The tulips are blooming and I’m buying sandals. Spring is truly happening and April is coming upon us. I want to eat strawberries with whipped cream and have picnics. But first, let’s talk about custard.
a dessert, quiche, or sweet sauce made with milk, eggs, and often sugar.
Custard is an amazingly wonderful dessert, as well as the base of a great many other culinary preparations. Quiches are built upon the custard principle, in addition to cheesecakes and pies.
Custards are almost always built with milk or cream, though any liquid containing dissolved minerals will do. The Japanese are known to make savory custards using chicken broth or vegetable stock.
Custards require gentle heat, and cannot be rushed. If a custard is rushed and caused to thicken too quickly, the product will become curdled and lumpy.

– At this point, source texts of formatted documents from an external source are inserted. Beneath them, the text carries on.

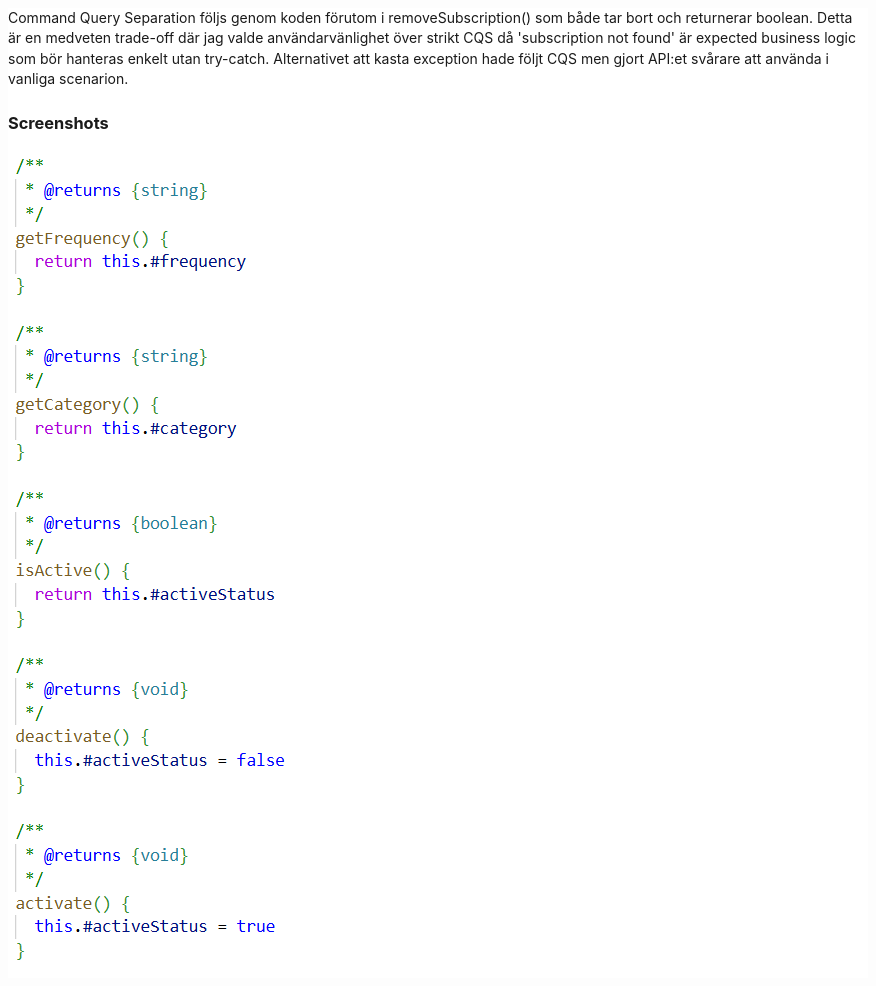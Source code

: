 Command Query Separation följs genom koden förutom i removeSubscription() som både tar bort och returnerar boolean. Detta är en medveten trade-off där jag valde användarvänlighet över strikt CQS då 'subscription not found' är expected business logic som bör hanteras enkelt utan try-catch. Alternativet att kasta exception hade följt CQS men gjort API:et svårare att använda i vanliga scenarion. 

### Screenshots
![Exempel från modulen på små metoder, Do One Thing, CQS](../submission/images/module_subscription_class_kap3.png)  

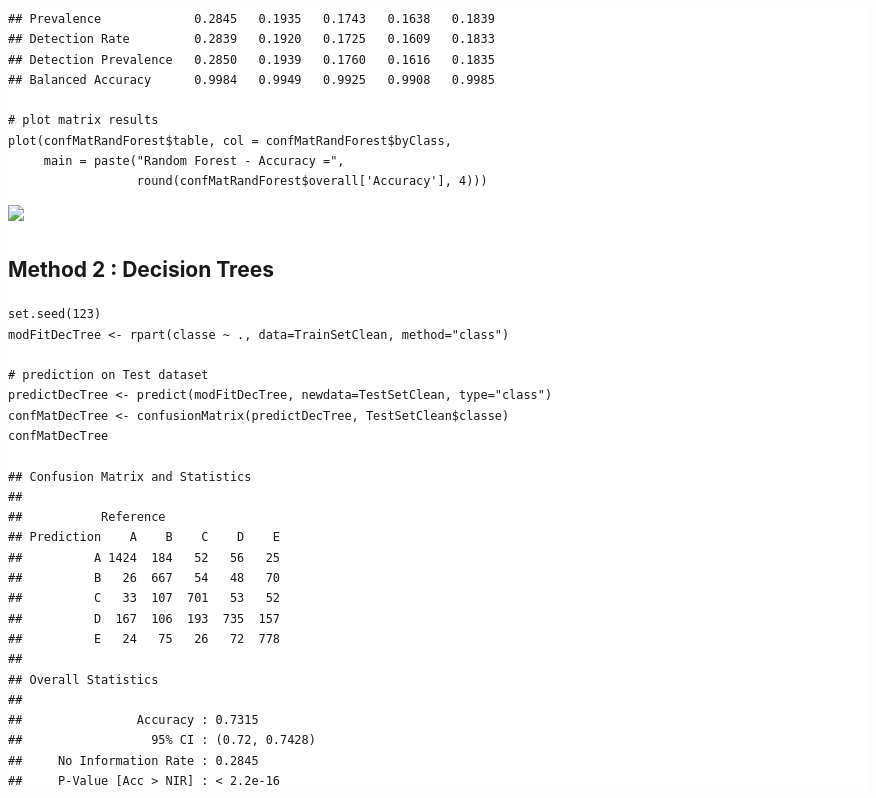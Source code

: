     ## Prevalence             0.2845   0.1935   0.1743   0.1638   0.1839
    ## Detection Rate         0.2839   0.1920   0.1725   0.1609   0.1833
    ## Detection Prevalence   0.2850   0.1939   0.1760   0.1616   0.1835
    ## Balanced Accuracy      0.9984   0.9949   0.9925   0.9908   0.9985

    # plot matrix results
    plot(confMatRandForest$table, col = confMatRandForest$byClass, 
         main = paste("Random Forest - Accuracy =",
                      round(confMatRandForest$overall['Accuracy'], 4)))

![](PracticalMachineLearning_files/figure-markdown_strict/unnamed-chunk-8-1.png)

Method 2 : Decision Trees
-------------------------

    set.seed(123)
    modFitDecTree <- rpart(classe ~ ., data=TrainSetClean, method="class")

    # prediction on Test dataset
    predictDecTree <- predict(modFitDecTree, newdata=TestSetClean, type="class")
    confMatDecTree <- confusionMatrix(predictDecTree, TestSetClean$classe)
    confMatDecTree

    ## Confusion Matrix and Statistics
    ## 
    ##           Reference
    ## Prediction    A    B    C    D    E
    ##          A 1424  184   52   56   25
    ##          B   26  667   54   48   70
    ##          C   33  107  701   53   52
    ##          D  167  106  193  735  157
    ##          E   24   75   26   72  778
    ## 
    ## Overall Statistics
    ##                                         
    ##                Accuracy : 0.7315        
    ##                  95% CI : (0.72, 0.7428)
    ##     No Information Rate : 0.2845        
    ##     P-Value [Acc > NIR] : < 2.2e-16     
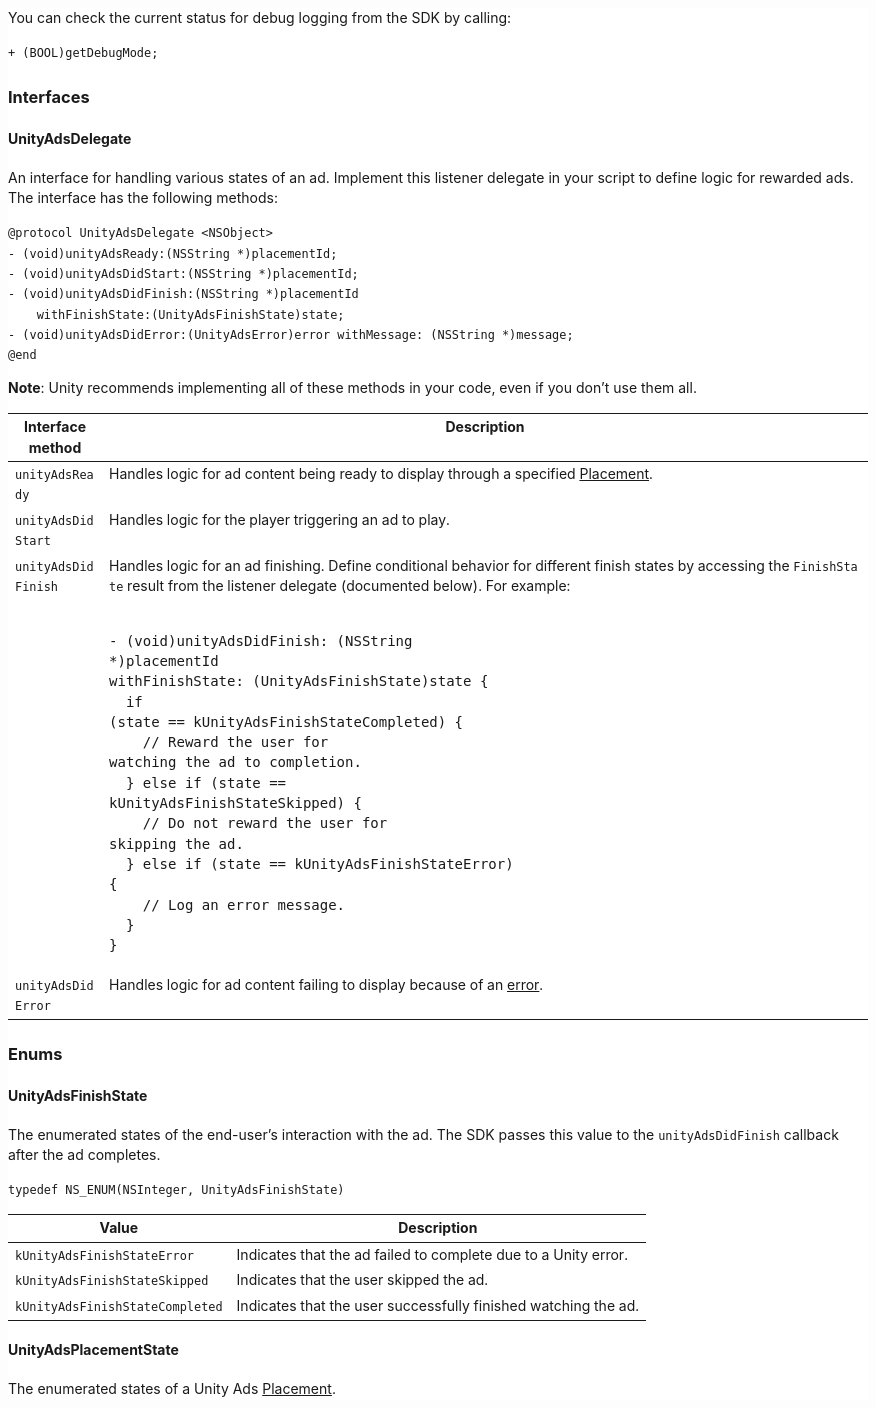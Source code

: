 You can check the current status for debug logging from the SDK by calling: 

```
+ (BOOL)getDebugMode;
```

### Interfaces
#### UnityAdsDelegate
An interface for handling various states of an ad. Implement this listener delegate in your script to define logic for rewarded ads. The interface has the following methods: 

```
@protocol UnityAdsDelegate <NSObject>
- (void)unityAdsReady:(NSString *)placementId;
- (void)unityAdsDidStart:(NSString *)placementId;
- (void)unityAdsDidFinish:(NSString *)placementId
    withFinishState:(UnityAdsFinishState)state;
- (void)unityAdsDidError:(UnityAdsError)error withMessage: (NSString *)message;
@end
```

**Note**: Unity recommends implementing all of these methods in your code, even if you don’t use them all.

| **Interface method** | **Description** | 
| -------------------- | --------------- |
| `unityAdsReady` | Handles logic for ad content being ready to display through a specified [Placement](MonetizationPlacements.md). |
| `unityAdsDidStart` | Handles logic for the player triggering an ad to play. |
| `unityAdsDidFinish` | Handles logic for an ad finishing. Define conditional behavior for different finish states by accessing the `FinishState` result from the listener delegate (documented below). For example:<br><br><pre>- (void)unityAdsDidFinish: (NSString *)placementId<br>withFinishState: (UnityAdsFinishState)state {<br>&nbsp;&nbsp;if (state == kUnityAdsFinishStateCompleted) {<br>&nbsp;&nbsp;&nbsp;&nbsp;// Reward the user for watching the ad to completion.<br>&nbsp;&nbsp;} else if (state == kUnityAdsFinishStateSkipped) {<br>&nbsp;&nbsp;&nbsp;&nbsp;// Do not reward the user for skipping the ad.<br>&nbsp;&nbsp;} else if (state == kUnityAdsFinishStateError) {<br>&nbsp;&nbsp;&nbsp;&nbsp;// Log an error message.<br>&nbsp;&nbsp;}<br>}<br></pre> |
| `unityAdsDidError` | Handles logic for ad content failing to display because of an [error](#unityadserror). |

### Enums
#### UnityAdsFinishState
The enumerated states of the end-user’s interaction with the ad. The SDK passes this value to the `unityAdsDidFinish` callback after the ad completes.

```
typedef NS_ENUM(NSInteger, UnityAdsFinishState)
```

| **Value** | **Description** |
| --------- | --------------- |
| `kUnityAdsFinishStateError` | Indicates that the ad failed to complete due to a Unity error. |
| `kUnityAdsFinishStateSkipped` | Indicates that the user skipped the ad. |
| `kUnityAdsFinishStateCompleted` | Indicates that the user successfully finished watching the ad. |

#### UnityAdsPlacementState
The enumerated states of a Unity Ads [Placement](MonetizationPlacements.md).
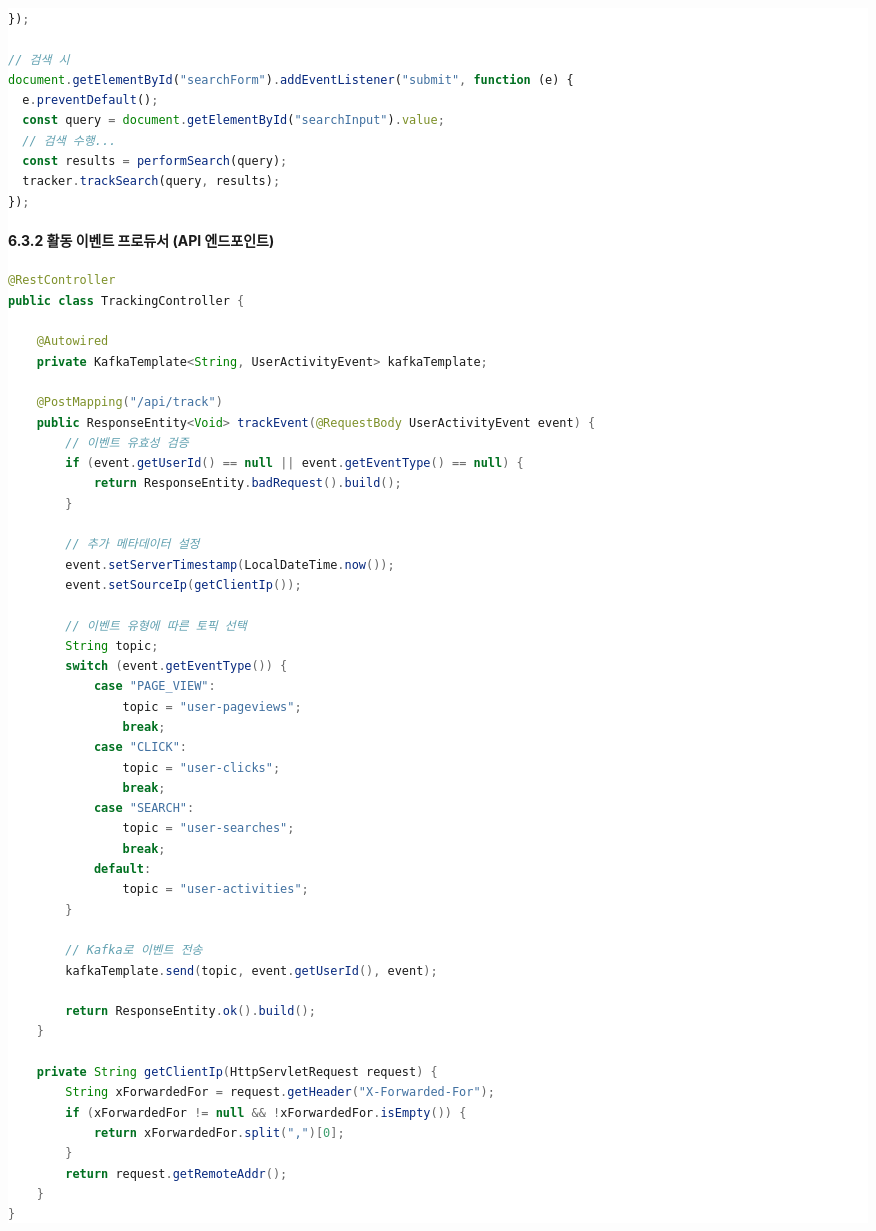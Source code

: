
 ```javascript
});

// 검색 시
document.getElementById("searchForm").addEventListener("submit", function (e) {
  e.preventDefault();
  const query = document.getElementById("searchInput").value;
  // 검색 수행...
  const results = performSearch(query);
  tracker.trackSearch(query, results);
});
```

#### 6.3.2 활동 이벤트 프로듀서 (API 엔드포인트)

```java
@RestController
public class TrackingController {

    @Autowired
    private KafkaTemplate<String, UserActivityEvent> kafkaTemplate;

    @PostMapping("/api/track")
    public ResponseEntity<Void> trackEvent(@RequestBody UserActivityEvent event) {
        // 이벤트 유효성 검증
        if (event.getUserId() == null || event.getEventType() == null) {
            return ResponseEntity.badRequest().build();
        }

        // 추가 메타데이터 설정
        event.setServerTimestamp(LocalDateTime.now());
        event.setSourceIp(getClientIp());

        // 이벤트 유형에 따른 토픽 선택
        String topic;
        switch (event.getEventType()) {
            case "PAGE_VIEW":
                topic = "user-pageviews";
                break;
            case "CLICK":
                topic = "user-clicks";
                break;
            case "SEARCH":
                topic = "user-searches";
                break;
            default:
                topic = "user-activities";
        }

        // Kafka로 이벤트 전송
        kafkaTemplate.send(topic, event.getUserId(), event);

        return ResponseEntity.ok().build();
    }

    private String getClientIp(HttpServletRequest request) {
        String xForwardedFor = request.getHeader("X-Forwarded-For");
        if (xForwardedFor != null && !xForwardedFor.isEmpty()) {
            return xForwardedFor.split(",")[0];
        }
        return request.getRemoteAddr();
    }
}
```
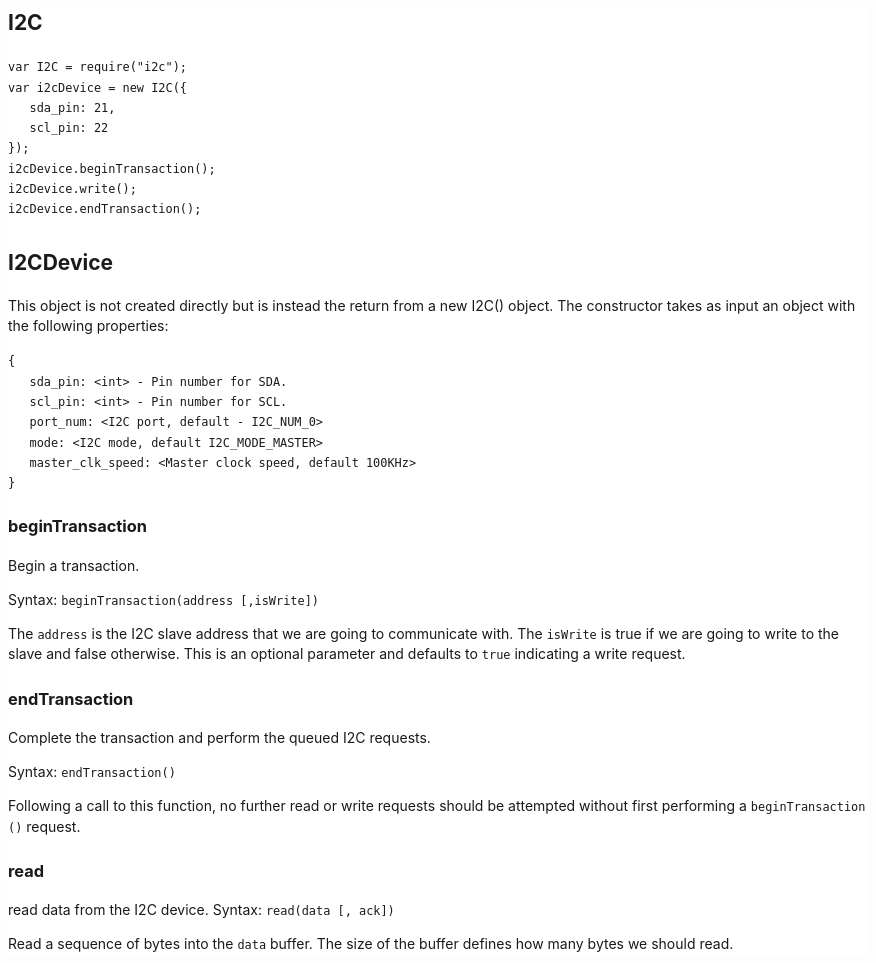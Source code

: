 ## I2C
```
var I2C = require("i2c");
var i2cDevice = new I2C({
   sda_pin: 21,
   scl_pin: 22
});
i2cDevice.beginTransaction();
i2cDevice.write();
i2cDevice.endTransaction();
```

## I2CDevice
This object is not created directly but is instead the return from a new I2C() object.  The
constructor takes as input an object with the following properties:

```
{
   sda_pin: <int> - Pin number for SDA.
   scl_pin: <int> - Pin number for SCL.
   port_num: <I2C port, default - I2C_NUM_0>
   mode: <I2C mode, default I2C_MODE_MASTER>
   master_clk_speed: <Master clock speed, default 100KHz>
}
```

### beginTransaction
Begin a transaction.

Syntax:
`beginTransaction(address [,isWrite])`

The `address` is the I2C slave address that we are going to communicate with.
The `isWrite` is true if we are going to write to the slave and false otherwise.
This is an optional parameter and defaults to `true` indicating a write request.

### endTransaction
Complete the transaction and perform the queued I2C requests.

Syntax:
`endTransaction()`

Following a call to this function, no further read or write requests should be attempted
without first performing a `beginTransaction()` request.


### read
read data from the I2C device.
Syntax:
`read(data [, ack])`

Read a sequence of bytes into the `data` buffer.  The size of the buffer defines
how many bytes we should read.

“Common custards” are formed by scalding milk or cream, and then stirring it into an egg and sugar mixture. This technique heats the eggs gently and “tempers” the eggs without causing them to scramble. Tempering refers to the process of heating eggs just below the setting temperature.
Always add hot to cold. This may be one of the most important rules in custard-making. If the cold eggs were added to the hot dairy, the egg would immediately set and coagulate. Sound delicious? Not really.
Custards often intimidate. The fear of serving a lumpy creme brulee can make bakers shy away from the cooked custard arena. In truth, custards are often one of the simplest desserts to compose when you remember a few simple guidelines.
Happy spring and happy Wednesday!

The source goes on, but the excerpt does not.